### PROBLEM TO WORK ON
Please print every record below exactly as written, leaving out the pictures.
* * * * * * * * *
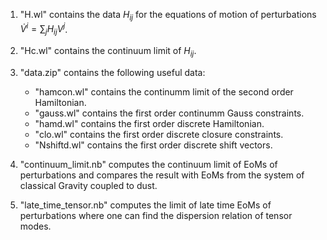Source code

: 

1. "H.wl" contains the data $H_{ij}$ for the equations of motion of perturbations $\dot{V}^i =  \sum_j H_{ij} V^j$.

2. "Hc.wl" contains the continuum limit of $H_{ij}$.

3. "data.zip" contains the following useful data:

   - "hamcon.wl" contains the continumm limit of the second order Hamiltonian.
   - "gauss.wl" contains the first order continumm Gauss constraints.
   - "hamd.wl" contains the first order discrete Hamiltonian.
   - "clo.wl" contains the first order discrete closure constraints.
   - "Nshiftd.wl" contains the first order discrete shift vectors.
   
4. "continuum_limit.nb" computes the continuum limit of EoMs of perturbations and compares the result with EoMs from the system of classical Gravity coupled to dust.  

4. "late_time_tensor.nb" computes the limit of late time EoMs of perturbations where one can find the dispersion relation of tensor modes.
* * * * * * * * *
### ANSWER SPACE
Source code

: 

1. "H.wl" contains the data $H_{ij}$ for the equations of motion of perturbations $\dot{V}^i =  \sum_j H_{ij} V^j$.

2. "Hc.wl" contains the continuum limit of $H_{ij}$.

3. "data.zip" contains the following useful data:

   - "hamcon.wl" contains the continumm limit of the second order Hamiltonian.
   - "gauss.wl" contains the first order continumm Gauss constraints.
   - "hamd.wl" contains the first order discrete Hamiltonian.
   - "clo.wl" contains the first order discrete closure constraints.
   - "Nshiftd.wl" contains the first order discrete shift vectors.
   
4. "continuum_limit.nb" computes the continuum limit of EoMs of perturbations and compares the result with EoMs from the system of classical Gravity coupled to dust.  

4. "late_time_tensor.nb" computes the limit of late time EoMs of perturbations where one can find the dispersion relation of tensor modes.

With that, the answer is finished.